This is a no-brainer. If given the choice of paying for college by putting aside $100 a month from the day your child is born, or trying to make a tough financial call three weeks before you load up the family car and head for State U, go for the savings every time. As with so many other personal financial decisions, the beauty or evil of compounding interest can either hurt you or help you. Save early, and the cost of your child's education is being effectively reduced every day by the interest. Wait until the first bill shows up and you may well pay the bank nearly as much as you pay the school.

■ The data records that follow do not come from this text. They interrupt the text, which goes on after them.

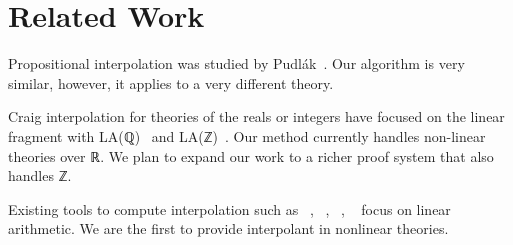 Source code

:\section{Related Work}
\label{sec:related}

Propositional interpolation was studied by Pudl{\'a}k~\cite{MR1472134}.
Our algorithm is very similar, however, it applies to a very different theory.

Craig interpolation for theories of the reals or integers have focused on the 
linear fragment with LA(ℚ)~\cite{DBLP:conf/tacas/McMillan04,DBLP:conf/vmcai/RybalchenkoS07} and LA(ℤ)~\cite{DBLP:conf/cade/BrilloutKRW10,DBLP:conf/tacas/GriggioLS11}.
Our method currently handles non-linear theories over ℝ.
We plan to expand our work to a richer proof system that also handles ℤ.

Existing tools to compute interpolation such as
\smtinterpol~\cite{DBLP:conf/spin/ChristHN12},
\princess~\cite{DBLP:conf/cade/BrilloutKRW10},
\zthree~\cite{DBLP:conf/fmcad/McMillan11},
\mathsat~\cite{mathsat5} focus on linear arithmetic.
We are the first to provide interpolant in nonlinear theories.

How much do you want to save? You can likely find any number of calculators on the Internet to give you a good estimate. Here are a few rules of thumb: college costs are increasing faster than the rate of inflation, your investments should become more conservative as college move-in date approaches, and the earlier you start, the less you need to set aside.
Beg.
The business of transferring wealth to the incoming college generation is huge. While we might not all be the subject of endless athletic recruiting calls, there is not a student alive who does not qualify for some kind of scholarship. If you are lucky, the school will match your child's needs and skills with a grant or other scholarship aid. If not, a quick Internet search will point you to a handful of scholarship clearing houses. Is your pride and joy a left-handed tuba player? There's a scholarship for that. Planning to use a geology degree to support environmental studies? That, too.
Borrow.
Most of us, despite our best intentions, do not manage to save enough to drop a giant check to the school. When it comes time to pay the bill, you may very well need to borrow to supplement your savings. Your most likely loan option will be a PLUS (Parent Loan for Undergraduate Studies) loan. The interest rates on the loans might not be quite as good as some of the rates on subsidized students loans, there are not terrible. But the loan in is your name, and repayment begins pretty quickly.
Defer.
Time is money. And as with compounding, using time to your advantage can be a part of your strategy. Your first deferral plan is probably to invest in a tax-deferred 529 college savings plan. Named after the section of the internal revenue code, these investment vehicles must be overseen by a state and they allow your earnings to grow without the immediate effects of taxation. In fact, earnings on 529 plans can currently be taken free of federal tax (check your state laws for whether the earnings are free of state taxes as well). Deferring or eliminating the tax on your college savings earnings puts time on your side. But you can also defer in a different way: unlike your PLUS loans, which go into repayment almost immediately, your child's subsidized student loans do not. One way to defer the cost of paying for your child's tuition is to have the child maximize their subsidized loans. You can make the payments for them (some years down the road) and your child gets the added benefit of establishing a credit history in their own name.
Congratulations on your choice to pay for the education of your children. If you save, beg, borrow, and defer, you will be on your way to providing one of the most proven effective ways to provide your child with a leg up on the world - all without breaking your retirement piggy bank wide open.